|
1Mustafa Çetin Baydar
Erzurum'un , merak ve tecessüs sahibi evlatları ne yazık ki pek fazla değil. Bu yüzden şehir kültürünü tespit ve tahlil edecek eserler sırada bekleşiyor. Bu kesat durumu, Marmara Üniversitesi Öğretim Üyelerinden #Halûk Harun Duman#, yayınlamış olduğu Erzurum Basın Yayın Tarihi 1867/ 1997 isimli kitabı ile bozdu.

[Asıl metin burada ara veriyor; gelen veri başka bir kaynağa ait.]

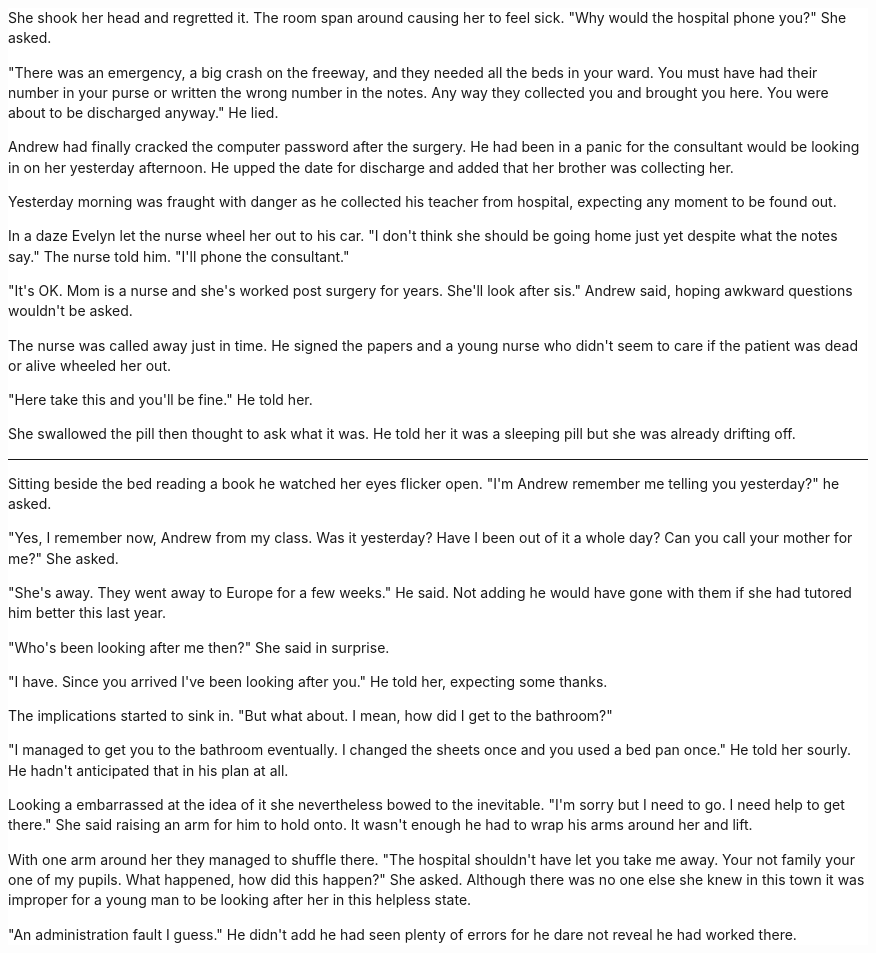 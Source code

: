 She shook her head and regretted it. The room span around causing her to feel sick. "Why would the hospital phone you?" She asked. 

"There was an emergency, a big crash on the freeway, and they needed all the beds in your ward. You must have had their number in your purse or written the wrong number in the notes. Any way they collected you and brought you here. You were about to be discharged anyway." He lied. 

Andrew had finally cracked the computer password after the surgery. He had been in a panic for the consultant would be looking in on her yesterday afternoon. He upped the date for discharge and added that her brother was collecting her. 

Yesterday morning was fraught with danger as he collected his teacher from hospital, expecting any moment to be found out. 

In a daze Evelyn let the nurse wheel her out to his car. "I don't think she should be going home just yet despite what the notes say." The nurse told him. "I'll phone the consultant." 

"It's OK. Mom is a nurse and she's worked post surgery for years. She'll look after sis." Andrew said, hoping awkward questions wouldn't be asked. 

The nurse was called away just in time. He signed the papers and a young nurse who didn't seem to care if the patient was dead or alive wheeled her out. 

"Here take this and you'll be fine." He told her. 

She swallowed the pill then thought to ask what it was. He told her it was a sleeping pill but she was already drifting off. 

*** 

Sitting beside the bed reading a book he watched her eyes flicker open. "I'm Andrew remember me telling you yesterday?" he asked. 

"Yes, I remember now, Andrew from my class. Was it yesterday? Have I been out of it a whole day? Can you call your mother for me?" She asked. 

"She's away. They went away to Europe for a few weeks." He said. Not adding he would have gone with them if she had tutored him better this last year. 

"Who's been looking after me then?" She said in surprise. 

"I have. Since you arrived I've been looking after you." He told her, expecting some thanks. 

The implications started to sink in. "But what about. I mean, how did I get to the bathroom?" 

"I managed to get you to the bathroom eventually. I changed the sheets once and you used a bed pan once." He told her sourly. He hadn't anticipated that in his plan at all. 

Looking a embarrassed at the idea of it she nevertheless bowed to the inevitable. "I'm sorry but I need to go. I need help to get there." She said raising an arm for him to hold onto. It wasn't enough he had to wrap his arms around her and lift. 

With one arm around her they managed to shuffle there. "The hospital shouldn't have let you take me away. Your not family your one of my pupils. What happened, how did this happen?" She asked. Although there was no one else she knew in this town it was improper for a young man to be looking after her in this helpless state. 

"An administration fault I guess." He didn't add he had seen plenty of errors for he dare not reveal he had worked there.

Akademisyenlerin "Erzurumiyat Çalışmaları" her zaman dikkate değer olmuştur. "Ziyaattin Fahri Findıkoğlu Merhum'un #Doğu'nun Kalkınması ve Erzurum'un Şehirleşmesi İle ilgili Sosyolojik Meseleler#i Efrasyap Gemalmaz'ın #Erzurum Ağzı#, Muammer Demirel'in #İkinci Meşrutiyet Öncesi Erzurum'da Halk Haraketleri#, Dursun Ali Akbulut'un #Albayrak Olayı#, Enver Konukçu'nun #Selçuklulardan Cumhuriyete Erzurum# u, bu vadide ilk akla gelenler. Şimdi listeye Halûk Harun Duman'ın Erzurum Basın Tarihini ekliyoruz. Ama hemen belirtelim ki bu tarz çalışmalarda dikkat çekmek yetmez, aynı zamanda güvenilir olmak da gereklidir.
Bir eserin güven vermesi için objektif bir bakış, nesnel yöntemler kullanılarak derlenmiş doyurucu bir materyal; nihayet, efradını câmi ağyarını mâni bir sunuşla varılmış muknî sonuçlar gerekir.

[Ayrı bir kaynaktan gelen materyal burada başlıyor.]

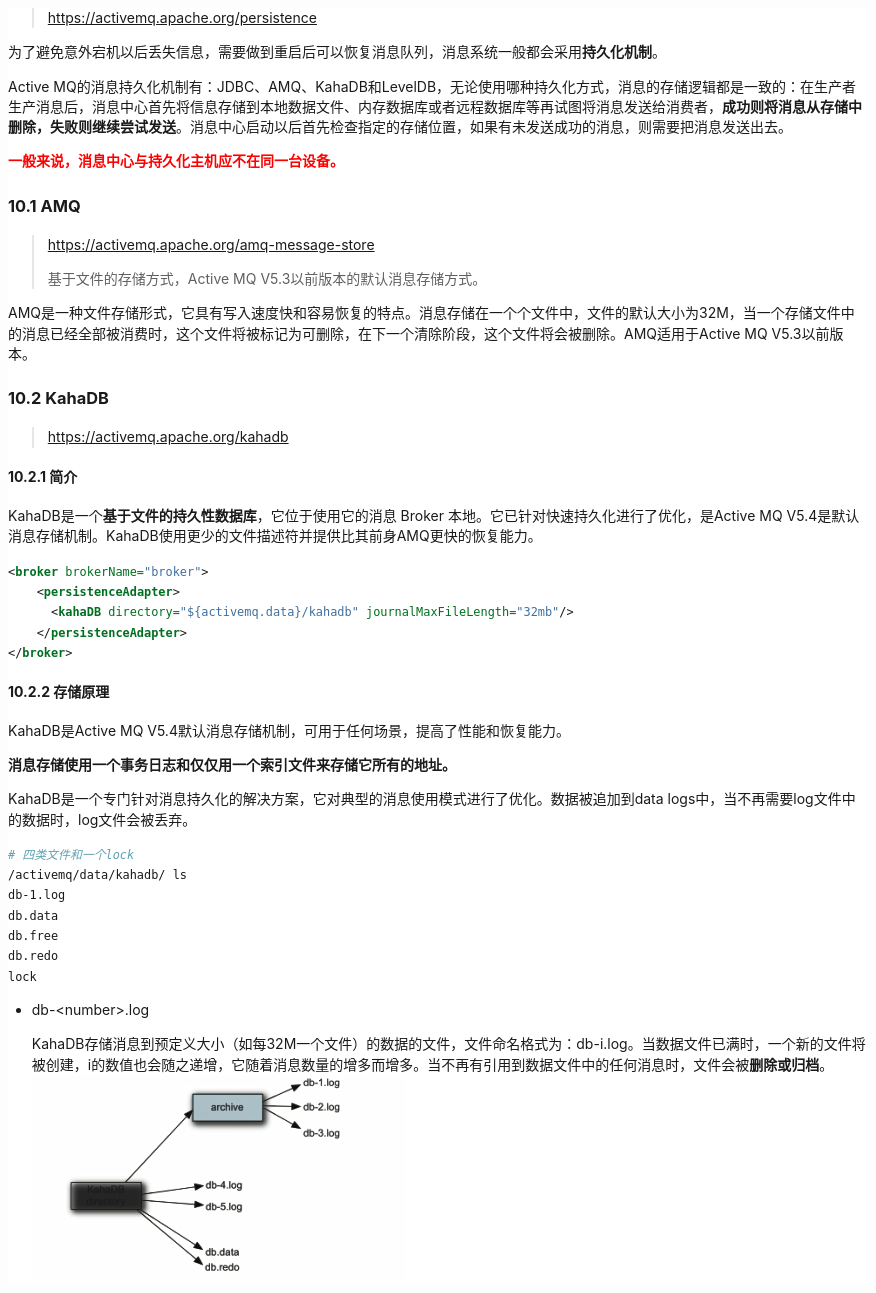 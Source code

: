 > https://activemq.apache.org/persistence

为了避免意外宕机以后丢失信息，需要做到重启后可以恢复消息队列，消息系统一般都会采用**持久化机制**。

Active MQ的消息持久化机制有：JDBC、AMQ、KahaDB和LevelDB，无论使用哪种持久化方式，消息的存储逻辑都是一致的：在生产者生产消息后，消息中心首先将信息存储到本地数据文件、内存数据库或者远程数据库等再试图将消息发送给消费者，**成功则将消息从存储中删除，失败则继续尝试发送**。消息中心启动以后首先检查指定的存储位置，如果有未发送成功的消息，则需要把消息发送出去。

<font style="color: red;">**一般来说，消息中心与持久化主机应不在同一台设备。**</font>

### 10.1 AMQ

> https://activemq.apache.org/amq-message-store
>
>  基于文件的存储方式，Active MQ V5.3以前版本的默认消息存储方式。

AMQ是一种文件存储形式，它具有写入速度快和容易恢复的特点。消息存储在一个个文件中，文件的默认大小为32M，当一个存储文件中的消息已经全部被消费时，这个文件将被标记为可删除，在下一个清除阶段，这个文件将会被删除。AMQ适用于Active MQ V5.3以前版本。

### 10.2 KahaDB

> https://activemq.apache.org/kahadb

#### 10.2.1 简介

KahaDB是一个**基于文件的持久性数据库**，它位于使用它的消息 Broker 本地。它已针对快速持久化进行了优化，是Active MQ V5.4是默认消息存储机制。KahaDB使用更少的文件描述符并提供比其前身AMQ更快的恢复能力。

```xml
<broker brokerName="broker">
    <persistenceAdapter>
      <kahaDB directory="${activemq.data}/kahadb" journalMaxFileLength="32mb"/>
    </persistenceAdapter>
</broker>
```

#### 10.2.2 存储原理

KahaDB是Active MQ V5.4默认消息存储机制，可用于任何场景，提高了性能和恢复能力。

**消息存储使用一个事务日志和仅仅用一个索引文件来存储它所有的地址。**

KahaDB是一个专门针对消息持久化的解决方案，它对典型的消息使用模式进行了优化。数据被追加到data logs中，当不再需要log文件中的数据时，log文件会被丢弃。

```bash
# 四类文件和一个lock
/activemq/data/kahadb/ ls
db-1.log
db.data
db.free
db.redo
lock
```

- db-\<number>.log

  KahaDB存储消息到预定义大小（如每32M一个文件）的数据的文件，文件命名格式为：db-i.log。当数据文件已满时，一个新的文件将被创建，i的数值也会随之递增，它随着消息数量的增多而增多。当不再有引用到数据文件中的任何消息时，文件会被**删除或归档**。![image-20211008215508199](images/image-20211008215508199.png)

Halûk Harun Duman Erzurum Basın Yayın Tarihi adlı çalışmasını sekiz ana bölümde oluşturmuş. Ayrıca eserinin nihayetine"sonuç" ve bir de "Arşiv" bölümü eklemiş.

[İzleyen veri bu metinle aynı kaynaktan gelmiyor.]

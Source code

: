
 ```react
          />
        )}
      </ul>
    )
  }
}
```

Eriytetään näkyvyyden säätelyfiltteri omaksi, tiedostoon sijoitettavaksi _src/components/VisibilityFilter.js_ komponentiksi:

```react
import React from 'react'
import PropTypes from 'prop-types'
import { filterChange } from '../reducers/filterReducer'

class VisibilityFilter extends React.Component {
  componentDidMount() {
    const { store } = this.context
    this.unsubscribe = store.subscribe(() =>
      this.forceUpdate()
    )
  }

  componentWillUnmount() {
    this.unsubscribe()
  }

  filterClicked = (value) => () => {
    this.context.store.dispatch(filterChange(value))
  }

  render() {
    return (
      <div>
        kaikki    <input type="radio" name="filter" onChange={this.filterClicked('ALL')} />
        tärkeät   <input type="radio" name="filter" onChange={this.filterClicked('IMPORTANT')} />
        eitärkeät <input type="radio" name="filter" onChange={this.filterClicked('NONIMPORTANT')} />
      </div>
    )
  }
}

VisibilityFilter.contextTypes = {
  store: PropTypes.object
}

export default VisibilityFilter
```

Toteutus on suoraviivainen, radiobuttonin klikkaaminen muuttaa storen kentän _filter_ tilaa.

Birinci bölüm olan "Tarih içinde Erzurum Kültürü" bölümü eser için iyi düşünülmüş ama yeterince uygulanamamış bir bölüm. Kültür adamlarının yahut tarihi anıtların ismini hatırlatmak, yine bu anlayışla sosyal ve siyasi dönemlere şöyle bir dokunup geçmekle elbette şehir kültürü anlatılmaz. Sayın Duman eğer bu birinci bölümde Erzurum Kültürünün Genetik Şifresini kurcalamaya başlasaydı, basın tarihini yazmaya çalıştığı şehrin muharrirlerinin ömür maceralarını, sanırım daha güçlü bir yaklaşımla analiz edecekti.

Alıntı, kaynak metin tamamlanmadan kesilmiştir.